OPTIMIZING SAMPLE PREPARATION FOR HIGH-PRECISION, LOW-DETECTION LIMIT ANALYSIS OF IN SITU 10BE: STRATEGIES AND NEW DATA

Optimizing laboratory methodology for the preparation of ¹⁰Be samples has a direct positive effect on data quality. Methodological optimization can be implemented in any laboratory, and produces purer samples that perform more consistently during accelerator mass spectrometry (AMS). Tracking sample composition throughout the laboratory procedures (e.g., by using ICP-OES) provides quality control. Optimization strategies that can have large benefits include testing quartz purity, verifying the performance of column chromatography, testing final Be yield and purity, and minimizing background ¹⁰Be levels.

For the ~800 samples prepared following optimization of University of Vermont procedures in 2009, ICP-OES measurements of the final beryllium column fraction indicated that little Be was lost during processing; final Be yields were ~95% of the original Be load in the sample (added through a ~250 μg ⁹Be spike). Al, Fe, and Ti, which are known to decrease the efficiency of AMS if present in the Be fraction, were effectively removed during column chromatography, leaving <20 μg of each elemental impurity. Samples ran on the Lawrence Livermore National Laboratory AMS with an average ⁹Be³⁺beam current of 21.4 ± 3.9 μA (n = 814), and performed as well as the standards; the ratio of sample beam currents normalized to beam currents for the first run of all standards was 1.0±0.2.
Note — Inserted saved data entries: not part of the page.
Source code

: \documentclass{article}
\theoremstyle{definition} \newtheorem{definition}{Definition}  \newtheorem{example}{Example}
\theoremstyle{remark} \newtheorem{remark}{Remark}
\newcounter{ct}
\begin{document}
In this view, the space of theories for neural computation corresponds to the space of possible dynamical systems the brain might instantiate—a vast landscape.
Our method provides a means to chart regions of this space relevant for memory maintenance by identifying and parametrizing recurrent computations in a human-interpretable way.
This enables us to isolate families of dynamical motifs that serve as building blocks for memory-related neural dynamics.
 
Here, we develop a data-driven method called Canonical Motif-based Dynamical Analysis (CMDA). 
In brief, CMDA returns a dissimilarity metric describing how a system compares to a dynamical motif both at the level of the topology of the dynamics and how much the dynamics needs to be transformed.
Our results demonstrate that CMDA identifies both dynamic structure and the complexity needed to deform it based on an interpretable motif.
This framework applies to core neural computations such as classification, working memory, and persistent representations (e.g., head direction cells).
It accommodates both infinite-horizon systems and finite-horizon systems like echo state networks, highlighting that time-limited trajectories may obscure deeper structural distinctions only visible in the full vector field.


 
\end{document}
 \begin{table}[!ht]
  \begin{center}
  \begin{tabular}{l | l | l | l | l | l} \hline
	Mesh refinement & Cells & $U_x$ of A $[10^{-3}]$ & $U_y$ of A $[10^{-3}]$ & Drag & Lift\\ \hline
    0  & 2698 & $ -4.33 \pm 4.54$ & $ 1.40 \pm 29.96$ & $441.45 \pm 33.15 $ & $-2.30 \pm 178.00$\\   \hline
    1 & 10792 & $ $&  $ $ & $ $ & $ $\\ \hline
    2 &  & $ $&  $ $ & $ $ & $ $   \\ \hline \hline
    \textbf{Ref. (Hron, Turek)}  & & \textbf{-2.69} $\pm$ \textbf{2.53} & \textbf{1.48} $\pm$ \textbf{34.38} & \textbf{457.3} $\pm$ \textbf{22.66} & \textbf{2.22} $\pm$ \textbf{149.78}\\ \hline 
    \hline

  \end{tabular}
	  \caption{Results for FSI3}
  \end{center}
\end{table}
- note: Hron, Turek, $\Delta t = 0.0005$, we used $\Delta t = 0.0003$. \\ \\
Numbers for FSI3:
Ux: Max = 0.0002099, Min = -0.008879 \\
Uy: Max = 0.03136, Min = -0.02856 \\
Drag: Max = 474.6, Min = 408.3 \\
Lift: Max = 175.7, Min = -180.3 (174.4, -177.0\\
96 of the samples analyzed in this experiment were cobbles embedded within the Greenland Ice Sheet (GIS). These samples had very low ¹⁰Be concentrations and most would not have been measurable before methodological optimization. Background ¹⁰Be levels were minimized by using beryl ⁹Be carrier produced at UVM and repeatedly run as a process blank (4.2 ± 1.7 x 10^-16, n = 22), using dedicated labware and hood space for low-level samples, and counting blank cathodes to near exhaustion on the AMS. The GIS samples had ⁹Be³⁺ beam currents of 23.3 ± 3.4 μA, measured ratios from 4.2 x 10^-16 to 2.7 x 10^-13, and ¹⁰Be concentrations of several hundred to several thousand atoms per gram. This case study suggests that methodological optimization targeted at producing high-precision, low-detection limit samples is a prerequisite to addressing scientific questions involving ¹⁰Be analysis of very young samples, long-buried samples, or profiles with high erosion rates.